Strange pointed to the portfolio company, Synapse, which has raised $50 million to overhaul and modernize the connections between banks and new financial services companies. “They will make sure that you’re compliant, that you pass all of the bank’s rules.”

Examples of valuable businesses servicing consumer-facing fintech companies abound — just look at Galileo Financial Technologies, which recently raised $77 million in a round of funding from Accel Partners. The nearly 20-year-old company made a mint providing the API layer linking banks with the startups providing debit cards, credit cards and alternative spending and savings accounts. Some of the biggest names in fintech including Monzo, Robinhood, Chime, Revolut, and TransferWise use the company’s services.

Galileo expects to hit a whopping $26 billion in annual payment volume for the year, according to founder and chief executive Clay Wilkes.

At Chime, Britt uses startups like Socure to comply with know your customer (KYC) regulations and Persona to enhance those existing features. “There are lots and lots of cool companies that we can partner with,” said Britt.

I think of it as almost…offering any sort of financial services product as a module to these fintech companies,” said Accel partner, John Locke, who is taking a seat on the Galileo board. “I think with Galileo as that infrastructure layer… with that infrastructure layer in place fintech companies are more about how do you stitch these products together in a unified customer experience.”

That aligns with Strange’s thinking on the subject. “Now, ‘Act Two’ in financial services is to pick a super strong wedge that’s going to enable you to acquire customers. But then think about how do you use that to become more of a platform and bundle on more services,” she said.

These wedges are typically new promotional services that encourage users to switch from existing checking or savings accounts to an alternative payment provider or savings service. Ultimately, the goal is to create a financial service that will have an almost daily use case, said Strange.

Chime’s billion-dollar-valued challenger bank is a good example of that thesis — even if no investors believed in the company’s value proposition when it launched seven years ago.

“In the early days… every VC we pitched, they’d say, why are you trying to get people to put their direct deposit or their deposit with you? Why don’t you give them money? That’s a way better business model,” Britt said.  “And those businesses are fine. But you know, here we are in 2019. It seems like every fintech is launching checking accounts, right? We were a little ahead of the curve on that front.”

Chime’s features also helped. Offering no-fee advances on paychecks and waiving overdraft charges for customers were early features that drew in new users by the bucketload, Britt said.

“There’s… like 42 banks that are over $10 billion in assets right now,” said Strange. “And think of the number of new neo-banks that have cropped up in the U.S.? Like we’re nowhere close to that, right? And so how could you segment the population in different ways and provide them different services. There’s opportunities for large companies.”

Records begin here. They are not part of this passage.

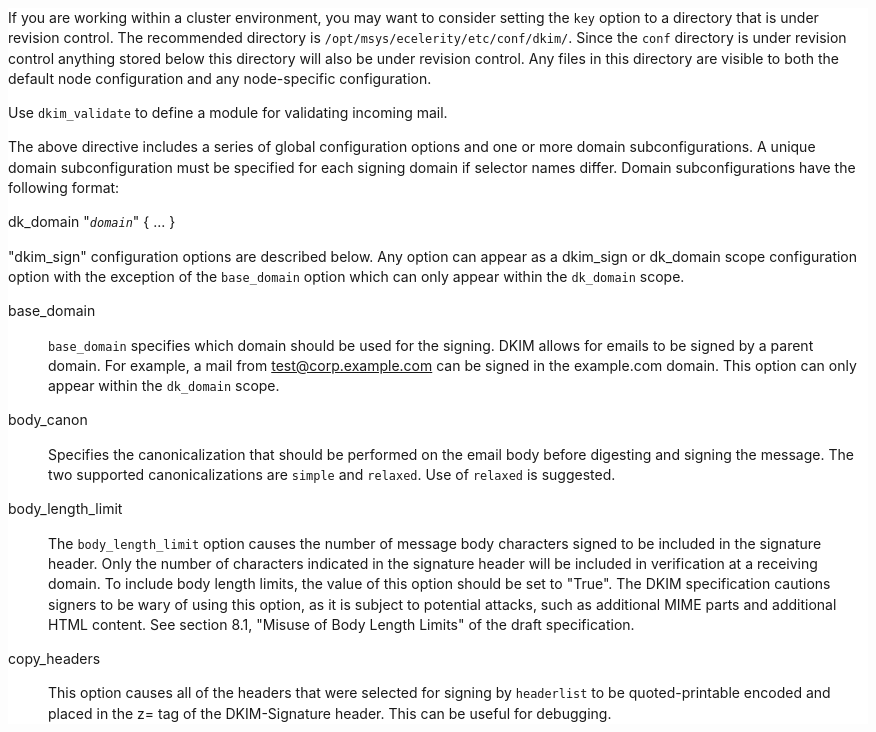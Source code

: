 If you are working within a cluster environment, you may want to consider setting the `key` option to a directory that is under revision control. The recommended directory is `/opt/msys/ecelerity/etc/conf/dkim/`. Since the `conf` directory is under revision control anything stored below this directory will also be under revision control. Any files in this directory are visible to both the default node configuration and any node-specific configuration.

Use `dkim_validate` to define a module for validating incoming mail.

The above directive includes a series of global configuration options and one or more domain subconfigurations. A unique domain subconfiguration must be specified for each signing domain if selector names differ. Domain subconfigurations have the following format:

<a name="example.dkim.domain.3"></a> 


dk_domain "*`domain`*" { ... }

"dkim_sign" configuration options are described below. Any option can appear as a dkim_sign or dk_domain scope configuration option with the exception of the `base_domain` option which can only appear within the `dk_domain` scope.

<dl class="variablelist">

<dt>base_domain</dt>

<dd>

`base_domain` specifies which domain should be used for the signing. DKIM allows for emails to be signed by a parent domain. For example, a mail from test@corp.example.com can be signed in the example.com domain. This option can only appear within the `dk_domain` scope.

</dd>

<dt>body_canon</dt>

<dd>

Specifies the canonicalization that should be performed on the email body before digesting and signing the message. The two supported canonicalizations are `simple` and `relaxed`. Use of `relaxed` is suggested.

</dd>

<dt>body_length_limit</dt>

<dd>

The `body_length_limit` option causes the number of message body characters signed to be included in the signature header. Only the number of characters indicated in the signature header will be included in verification at a receiving domain. To include body length limits, the value of this option should be set to "True". The DKIM specification cautions signers to be wary of using this option, as it is subject to potential attacks, such as additional MIME parts and additional HTML content. See section 8.1, "Misuse of Body Length Limits" of the draft specification.

</dd>

<dt>copy_headers</dt>

<dd>

This option causes all of the headers that were selected for signing by `headerlist` to be quoted-printable encoded and placed in the z= tag of the DKIM-Signature header. This can be useful for debugging.
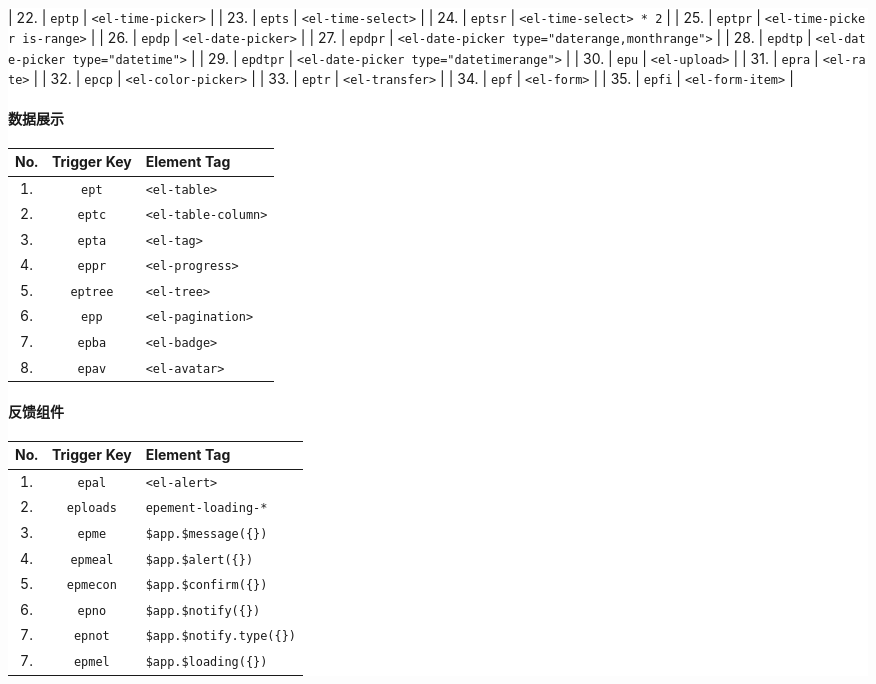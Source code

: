 | 22. |      `eptp`      | `<el-time-picker>`                              |
| 23. |      `epts`      | `<el-time-select>`                              |
| 24. |     `eptsr`      | `<el-time-select> * 2`                          |
| 25. |     `eptpr`      | `<el-time-picker is-range>`                     |
| 26. |      `epdp`      | `<el-date-picker>`                              |
| 27. |     `epdpr`      | `<el-date-picker type="daterange,monthrange">`  |
| 28. |     `epdtp`      | `<el-date-picker type="datetime">`              |
| 29. |     `epdtpr`     | `<el-date-picker type="datetimerange">`         |
| 30. |      `epu`       | `<el-upload>`                                   |
| 31. |      `epra`      | `<el-rate>`                                     |
| 32. |      `epcp`      | `<el-color-picker>`                             |
| 33. |      `eptr`      | `<el-transfer>`                                 |
| 34. |      `epf`       | `<el-form>`                                     |
| 35. |      `epfi`      | `<el-form-item>`                                |

#### 数据展示

| No. | Trigger Key | Element Tag         |
| :-: | :---------: | :------------------ |
| 1.  |    `ept`    | `<el-table>`        |
| 2.  |   `eptc`    | `<el-table-column>` |
| 3.  |   `epta`    | `<el-tag>`          |
| 4.  |   `eppr`    | `<el-progress>`     |
| 5.  |  `eptree`   | `<el-tree>`         |
| 6.  |    `epp`    | `<el-pagination>`   |
| 7.  |   `epba`    | `<el-badge>`        |
| 8.  |   `epav`    | `<el-avatar>`       |

#### 反馈组件

| No. | Trigger Key | Element Tag             |
| :-: | :---------: | :---------------------- |
| 1.  |   `epal`    | `<el-alert>`            |
| 2.  |  `eploads`  | `epement-loading-*`     |
| 3.  |   `epme`    | `$app.$message({})`     |
| 4.  |  `epmeal`   | `$app.$alert({})`       |
| 5.  |  `epmecon`  | `$app.$confirm({})`     |
| 6.  |   `epno`    | `$app.$notify({})`      |
| 7.  |   `epnot`   | `$app.$notify.type({})` |
| 7.  |   `epmel`   | `$app.$loading({})`     |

One market that’s been underserved when it comes to better access to financial services tools, is the underbanked and unbanked in the U.S., she said.

“There’s two banking systems in the U.S. There’s one that probably most of us are in. We get credit card offers all the time in the mail. We’re totally bombarded. We don’t love our bank, but we don’t think about it all that much,” said Strange.  “Then there is solidly 50% of America or even more that often live paycheck-to-paycheck. They don’t have a lot of savings. They would name their financial institutions as none of the primary banks… They have fewer options.”

Those customers have a pressing need for modern financial tools that don’t charge predatory rates for their services and represent several billions of dollars in spending every year, said Strange.

“There still hasn’t been enough new companies and innovation started there,” she said.